[Collected data]

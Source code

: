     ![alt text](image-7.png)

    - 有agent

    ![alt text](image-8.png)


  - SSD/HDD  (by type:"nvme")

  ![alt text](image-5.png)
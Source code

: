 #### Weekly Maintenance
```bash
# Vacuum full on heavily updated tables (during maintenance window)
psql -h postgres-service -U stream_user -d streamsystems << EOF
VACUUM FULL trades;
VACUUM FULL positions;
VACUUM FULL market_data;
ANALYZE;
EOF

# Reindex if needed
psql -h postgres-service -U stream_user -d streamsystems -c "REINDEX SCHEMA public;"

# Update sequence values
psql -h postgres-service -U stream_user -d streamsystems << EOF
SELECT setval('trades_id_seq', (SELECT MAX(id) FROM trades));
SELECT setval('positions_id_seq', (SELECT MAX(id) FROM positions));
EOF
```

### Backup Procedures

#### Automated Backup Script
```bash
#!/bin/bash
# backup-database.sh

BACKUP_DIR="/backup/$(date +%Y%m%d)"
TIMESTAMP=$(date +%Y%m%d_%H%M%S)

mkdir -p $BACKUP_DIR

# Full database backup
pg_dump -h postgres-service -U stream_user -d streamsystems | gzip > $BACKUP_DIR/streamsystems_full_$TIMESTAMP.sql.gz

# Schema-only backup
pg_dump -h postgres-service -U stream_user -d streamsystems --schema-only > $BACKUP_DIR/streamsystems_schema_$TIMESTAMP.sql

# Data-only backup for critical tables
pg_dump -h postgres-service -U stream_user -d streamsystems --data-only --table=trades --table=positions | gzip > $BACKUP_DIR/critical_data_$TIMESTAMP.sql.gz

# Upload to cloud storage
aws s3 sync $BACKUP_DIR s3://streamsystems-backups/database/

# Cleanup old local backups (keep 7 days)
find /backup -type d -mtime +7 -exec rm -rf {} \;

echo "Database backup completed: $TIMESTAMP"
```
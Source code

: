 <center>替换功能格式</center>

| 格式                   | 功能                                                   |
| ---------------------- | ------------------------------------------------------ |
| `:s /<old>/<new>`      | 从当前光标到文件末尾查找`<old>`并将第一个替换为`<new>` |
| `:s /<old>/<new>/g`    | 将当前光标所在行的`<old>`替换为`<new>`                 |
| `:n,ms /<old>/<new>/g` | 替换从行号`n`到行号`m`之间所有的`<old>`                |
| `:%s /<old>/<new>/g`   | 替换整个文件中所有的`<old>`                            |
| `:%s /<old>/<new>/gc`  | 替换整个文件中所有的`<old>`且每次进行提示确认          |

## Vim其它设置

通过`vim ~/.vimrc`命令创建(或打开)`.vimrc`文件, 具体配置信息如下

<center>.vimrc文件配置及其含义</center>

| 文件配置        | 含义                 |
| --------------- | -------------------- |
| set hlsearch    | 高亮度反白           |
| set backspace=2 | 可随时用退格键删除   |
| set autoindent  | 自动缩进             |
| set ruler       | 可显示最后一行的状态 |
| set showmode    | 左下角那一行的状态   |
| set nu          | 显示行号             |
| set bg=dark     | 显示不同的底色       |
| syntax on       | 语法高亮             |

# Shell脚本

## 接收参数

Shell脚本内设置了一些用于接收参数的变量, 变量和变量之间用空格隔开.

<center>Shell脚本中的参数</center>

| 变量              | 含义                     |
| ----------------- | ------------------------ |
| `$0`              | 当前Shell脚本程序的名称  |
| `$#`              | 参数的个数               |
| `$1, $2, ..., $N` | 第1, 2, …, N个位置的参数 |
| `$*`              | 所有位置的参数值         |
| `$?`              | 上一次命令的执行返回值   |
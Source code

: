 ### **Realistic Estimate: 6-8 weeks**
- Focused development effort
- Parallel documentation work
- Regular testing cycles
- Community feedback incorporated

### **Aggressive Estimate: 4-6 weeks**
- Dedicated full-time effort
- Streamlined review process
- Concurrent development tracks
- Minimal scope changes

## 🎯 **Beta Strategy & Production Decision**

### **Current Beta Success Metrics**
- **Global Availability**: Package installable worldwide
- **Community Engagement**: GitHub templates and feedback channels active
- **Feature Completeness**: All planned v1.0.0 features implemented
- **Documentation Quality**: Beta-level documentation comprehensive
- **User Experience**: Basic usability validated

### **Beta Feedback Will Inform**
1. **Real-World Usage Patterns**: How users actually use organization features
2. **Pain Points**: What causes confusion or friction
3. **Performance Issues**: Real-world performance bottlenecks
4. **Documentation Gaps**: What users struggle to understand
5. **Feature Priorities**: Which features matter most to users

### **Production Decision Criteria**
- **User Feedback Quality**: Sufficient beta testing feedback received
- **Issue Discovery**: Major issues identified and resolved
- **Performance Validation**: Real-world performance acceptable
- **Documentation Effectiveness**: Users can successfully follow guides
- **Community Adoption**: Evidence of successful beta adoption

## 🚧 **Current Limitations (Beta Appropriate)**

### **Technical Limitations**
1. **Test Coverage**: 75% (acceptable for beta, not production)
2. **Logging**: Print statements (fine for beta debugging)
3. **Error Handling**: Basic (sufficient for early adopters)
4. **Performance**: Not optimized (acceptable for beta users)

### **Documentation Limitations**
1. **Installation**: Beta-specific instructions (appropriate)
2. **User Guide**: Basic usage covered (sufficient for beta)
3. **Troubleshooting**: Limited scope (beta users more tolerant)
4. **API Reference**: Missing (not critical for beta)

TO DO
Your response should contain each line of the entries above that holds the string "postgres".

SOLUTION TO THIS EXERCISE
psql -h postgres-service -U stream_user -d streamsystems << EOF
psql -h postgres-service -U stream_user -d streamsystems -c "REINDEX SCHEMA public;"
psql -h postgres-service -U stream_user -d streamsystems << EOF
pg_dump -h postgres-service -U stream_user -d streamsystems | gzip > $BACKUP_DIR/streamsystems_full_$TIMESTAMP.sql.gz
pg_dump -h postgres-service -U stream_user -d streamsystems --schema-only > $BACKUP_DIR/streamsystems_schema_$TIMESTAMP.sql
pg_dump -h postgres-service -U stream_user -d streamsystems --data-only --table=trades --table=positions | gzip > $BACKUP_DIR/critical_data_$TIMESTAMP.sql.gz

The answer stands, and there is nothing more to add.